[MATERIAL FOR THE TASK — start]
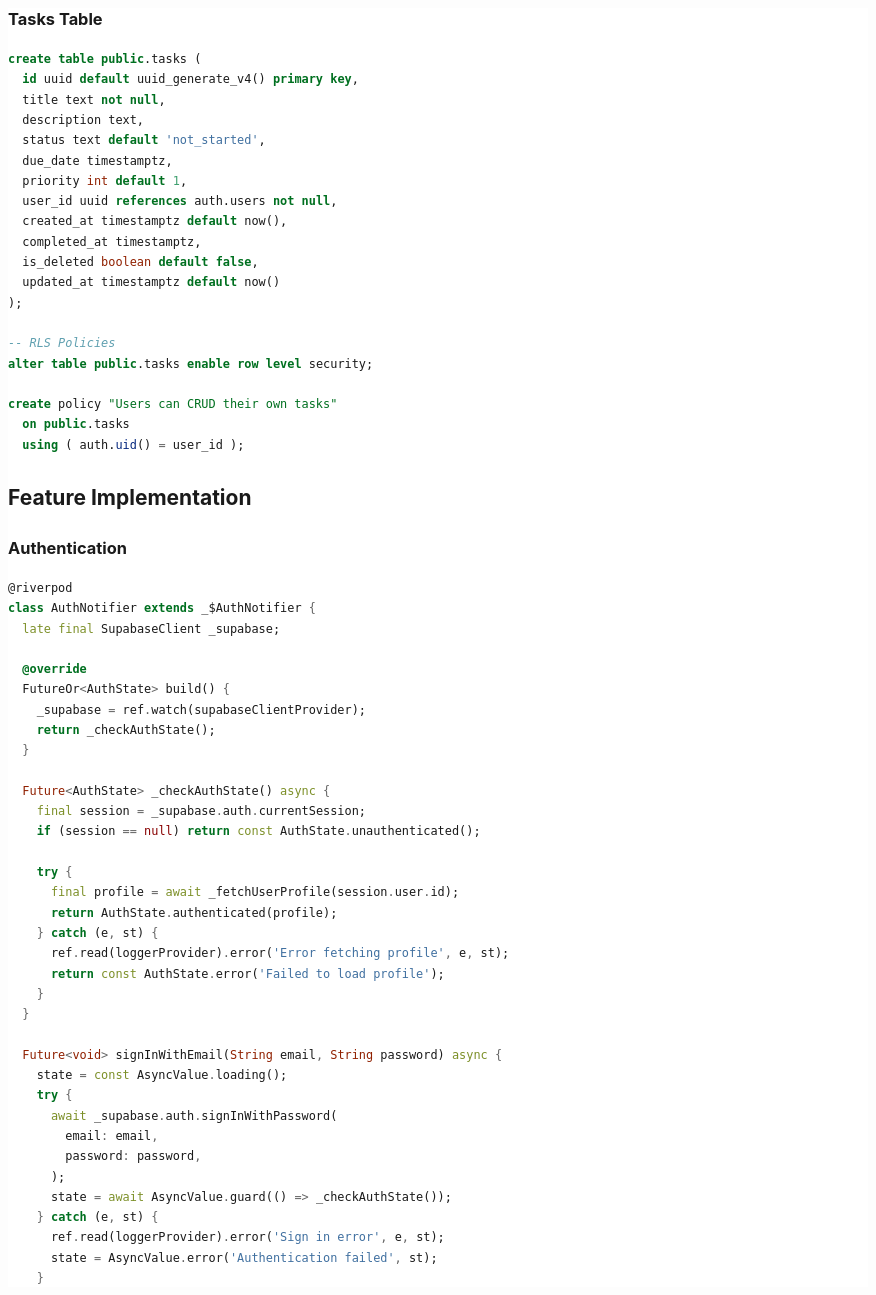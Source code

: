 ### Tasks Table
```sql
create table public.tasks (
  id uuid default uuid_generate_v4() primary key,
  title text not null,
  description text,
  status text default 'not_started',
  due_date timestamptz,
  priority int default 1,
  user_id uuid references auth.users not null,
  created_at timestamptz default now(),
  completed_at timestamptz,
  is_deleted boolean default false,
  updated_at timestamptz default now()
);

-- RLS Policies
alter table public.tasks enable row level security;

create policy "Users can CRUD their own tasks"
  on public.tasks
  using ( auth.uid() = user_id );
```

## Feature Implementation

### Authentication
```dart
@riverpod
class AuthNotifier extends _$AuthNotifier {
  late final SupabaseClient _supabase;
  
  @override
  FutureOr<AuthState> build() {
    _supabase = ref.watch(supabaseClientProvider);
    return _checkAuthState();
  }

  Future<AuthState> _checkAuthState() async {
    final session = _supabase.auth.currentSession;
    if (session == null) return const AuthState.unauthenticated();
    
    try {
      final profile = await _fetchUserProfile(session.user.id);
      return AuthState.authenticated(profile);
    } catch (e, st) {
      ref.read(loggerProvider).error('Error fetching profile', e, st);
      return const AuthState.error('Failed to load profile');
    }
  }

  Future<void> signInWithEmail(String email, String password) async {
    state = const AsyncValue.loading();
    try {
      await _supabase.auth.signInWithPassword(
        email: email,
        password: password,
      );
      state = await AsyncValue.guard(() => _checkAuthState());
    } catch (e, st) {
      ref.read(loggerProvider).error('Sign in error', e, st);
      state = AsyncValue.error('Authentication failed', st);
    }
```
[MATERIAL FOR THE TASK — finish]
### EXERCISE PROMPT
Please show the lines in the entries above that hold the string "profile".

### OUTPUT FOR THIS EXERCISE
      final profile = await _fetchUserProfile(session.user.id);
      return AuthState.authenticated(profile);
      ref.read(loggerProvider).error('Error fetching profile', e, st);
      return const AuthState.error('Failed to load profile');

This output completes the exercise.